By Miguel Rivera

Top Rank's CEO Bob Arum still believes Floyd Mayweather Jr. vs. Manny Pacquiao is the big reason for boxing's decline in the pay-per-view market.

Mayweather-Pacquiao was the most financially successful event in boxing history. It generated over 4.6 million pay-per-view purchases - demolishing the previous record of 2.4 million held by Mayweather's fight with Oscar De La Hoya in 2007.

But there was a severe backlash after the the fight was over.

Fans were angered over several items. There was little to no fireworks in the fight - and the heavy price tag of $100 for many, made a lot of fans back away from purchasing future boxing pay-per-views. After six years of hype, the fight left most viewers with a very sour taste.

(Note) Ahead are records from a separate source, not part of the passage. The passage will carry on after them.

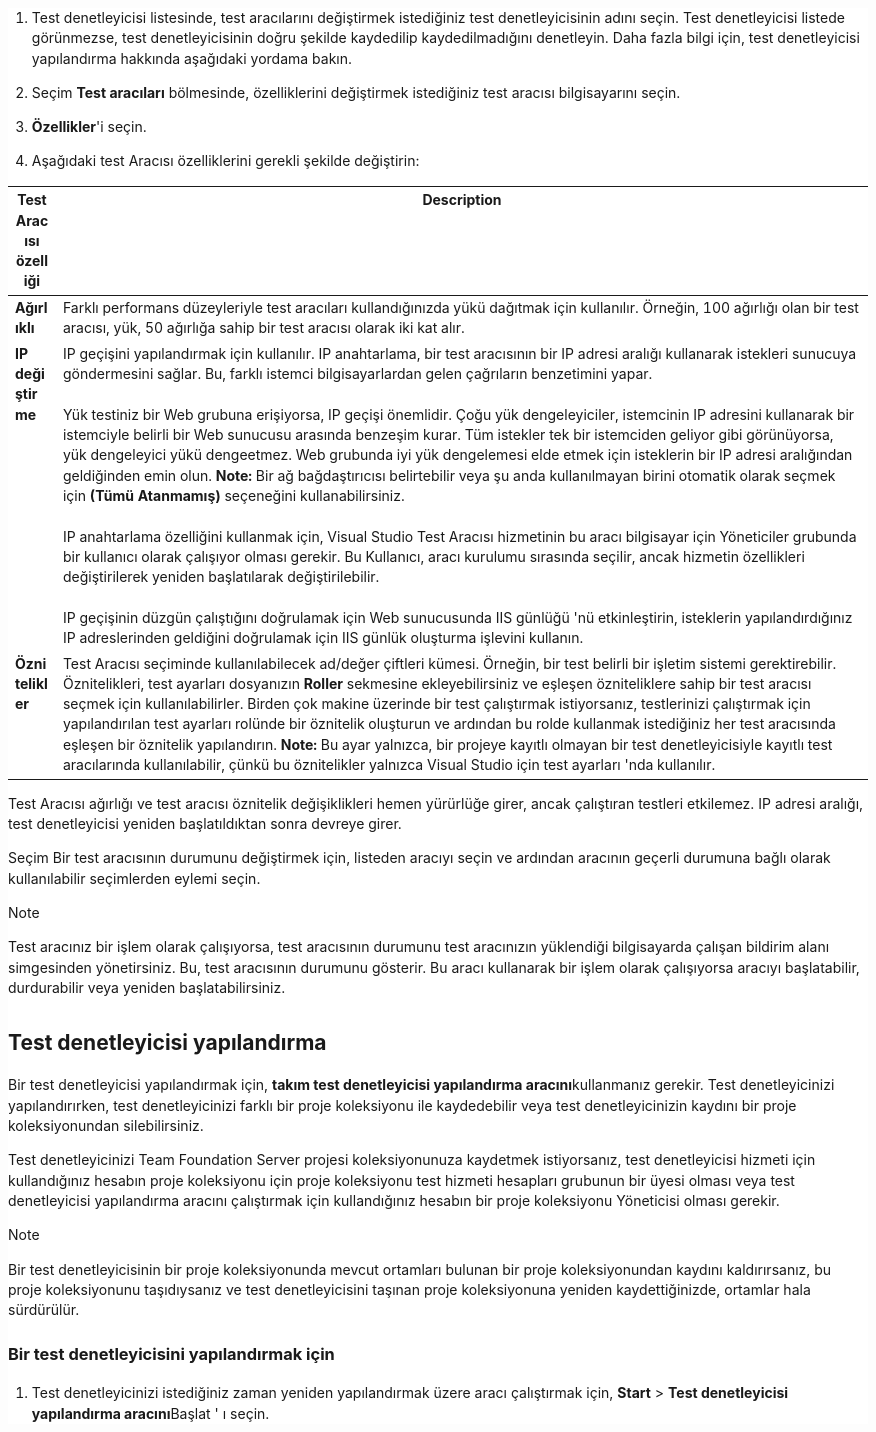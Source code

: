 1. Test denetleyicisi listesinde, test aracılarını değiştirmek istediğiniz test denetleyicisinin adını seçin. Test denetleyicisi listede görünmezse, test denetleyicisinin doğru şekilde kaydedilip kaydedilmadığını denetleyin. Daha fazla bilgi için, test denetleyicisi yapılandırma hakkında aşağıdaki yordama bakın.

1. Seçim **Test aracıları** bölmesinde, özelliklerini değiştirmek istediğiniz test aracısı bilgisayarını seçin.

1. **Özellikler**'i seçin.

1. Aşağıdaki test Aracısı özelliklerini gerekli şekilde değiştirin:

|Test Aracısı özelliği|Description|
|-|-----------------|
|**Ağırlıklı**|Farklı performans düzeyleriyle test aracıları kullandığınızda yükü dağıtmak için kullanılır. Örneğin, 100 ağırlığı olan bir test aracısı, yük, 50 ağırlığa sahip bir test aracısı olarak iki kat alır.|
|**IP değiştirme**|IP geçişini yapılandırmak için kullanılır. IP anahtarlama, bir test aracısının bir IP adresi aralığı kullanarak istekleri sunucuya göndermesini sağlar. Bu, farklı istemci bilgisayarlardan gelen çağrıların benzetimini yapar.<br /><br /> Yük testiniz bir Web grubuna erişiyorsa, IP geçişi önemlidir. Çoğu yük dengeleyiciler, istemcinin IP adresini kullanarak bir istemciyle belirli bir Web sunucusu arasında benzeşim kurar. Tüm istekler tek bir istemciden geliyor gibi görünüyorsa, yük dengeleyici yükü dengeetmez. Web grubunda iyi yük dengelemesi elde etmek için isteklerin bir IP adresi aralığından geldiğinden emin olun. **Note:**  Bir ağ bağdaştırıcısı belirtebilir veya şu anda kullanılmayan birini otomatik olarak seçmek için **(Tümü Atanmamış)** seçeneğini kullanabilirsiniz. <br /><br /> IP anahtarlama özelliğini kullanmak için, Visual Studio Test Aracısı hizmetinin bu aracı bilgisayar için Yöneticiler grubunda bir kullanıcı olarak çalışıyor olması gerekir. Bu Kullanıcı, aracı kurulumu sırasında seçilir, ancak hizmetin özellikleri değiştirilerek yeniden başlatılarak değiştirilebilir.<br /><br /> IP geçişinin düzgün çalıştığını doğrulamak için Web sunucusunda IIS günlüğü 'nü etkinleştirin, isteklerin yapılandırdığınız IP adreslerinden geldiğini doğrulamak için IIS günlük oluşturma işlevini kullanın.|
|**Öznitelikler**|Test Aracısı seçiminde kullanılabilecek ad/değer çiftleri kümesi. Örneğin, bir test belirli bir işletim sistemi gerektirebilir. Öznitelikleri, test ayarları dosyanızın **Roller** sekmesine ekleyebilirsiniz ve eşleşen özniteliklere sahip bir test aracısı seçmek için kullanılabilirler. Birden çok makine üzerinde bir test çalıştırmak istiyorsanız, testlerinizi çalıştırmak için yapılandırılan test ayarları rolünde bir öznitelik oluşturun ve ardından bu rolde kullanmak istediğiniz her test aracısında eşleşen bir öznitelik yapılandırın. **Note:**  Bu ayar yalnızca, bir projeye kayıtlı olmayan bir test denetleyicisiyle kayıtlı test aracılarında kullanılabilir, çünkü bu öznitelikler yalnızca Visual Studio için test ayarları 'nda kullanılır.|

Test Aracısı ağırlığı ve test aracısı öznitelik değişiklikleri hemen yürürlüğe girer, ancak çalıştıran testleri etkilemez. IP adresi aralığı, test denetleyicisi yeniden başlatıldıktan sonra devreye girer.

Seçim Bir test aracısının durumunu değiştirmek için, listeden aracıyı seçin ve ardından aracının geçerli durumuna bağlı olarak kullanılabilir seçimlerden eylemi seçin.

> [!NOTE]
> Test aracınız bir işlem olarak çalışıyorsa, test aracısının durumunu test aracınızın yüklendiği bilgisayarda çalışan bildirim alanı simgesinden yönetirsiniz. Bu, test aracısının durumunu gösterir. Bu aracı kullanarak bir işlem olarak çalışıyorsa aracıyı başlatabilir, durdurabilir veya yeniden başlatabilirsiniz.

## <a name="configure-a-test-controller"></a>Test denetleyicisi yapılandırma

Bir test denetleyicisi yapılandırmak için, **takım test denetleyicisi yapılandırma aracını**kullanmanız gerekir. Test denetleyicinizi yapılandırırken, test denetleyicinizi farklı bir proje koleksiyonu ile kaydedebilir veya test denetleyicinizin kaydını bir proje koleksiyonundan silebilirsiniz.

Test denetleyicinizi Team Foundation Server projesi koleksiyonunuza kaydetmek istiyorsanız, test denetleyicisi hizmeti için kullandığınız hesabın proje koleksiyonu için proje koleksiyonu test hizmeti hesapları grubunun bir üyesi olması veya test denetleyicisi yapılandırma aracını çalıştırmak için kullandığınız hesabın bir proje koleksiyonu Yöneticisi olması gerekir.

> [!NOTE]
> Bir test denetleyicisinin bir proje koleksiyonunda mevcut ortamları bulunan bir proje koleksiyonundan kaydını kaldırırsanız, bu proje koleksiyonunu taşıdıysanız ve test denetleyicisini taşınan proje koleksiyonuna yeniden kaydettiğinizde, ortamlar hala sürdürülür.

### <a name="to-configure-a-test-controller"></a>Bir test denetleyicisini yapılandırmak için

1. Test denetleyicinizi istediğiniz zaman yeniden yapılandırmak üzere aracı çalıştırmak için, **Start**  >  **Test denetleyicisi yapılandırma aracını**Başlat ' ı seçin.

Then there was an immediate scandal when Pacquiao revealed that entered the fight with a right shoulder injury that was further aggravated during the fourth round. Then there was a second scandal over Mayweather using an IV to rehydrate after the weigh-in.

Ever since that fight, not a single boxing pay-per-view has been able to crack a million buys. The closest, at around 900,000 purchases, was last November's fight between Saul 'Canelo' Alvarez and Miguel Cotto. Other PPVs have barely been able to reach 500,000.

Pacquiao returns to pay-per-view this Saturday against WBO welterweight champion Jessie Vargas at the Thomas & Mack Center in Las Vegas. Very few expect that PPV to come close to 500,000 purchases.

"We all know that people were disappointed by the pay-per-view with Manny Pacquiao and Floyd Mayweather, so it's hard to say what we can achieve this weekend, but either way we expect good numbers for this event. Manny Pacquiao continues being one of the great attractions of the sport and we have a pretty good undercard," said Arum to ESPN Deportes.

"If things go as we expect, this card will be seen in China by about 80 or 100 million fans, which is something great and it's the reason why the big sponsors came to this card. "[Zou] Shiming is a major attraction there, and even in Hong Kong the fight will be on pay-per-view."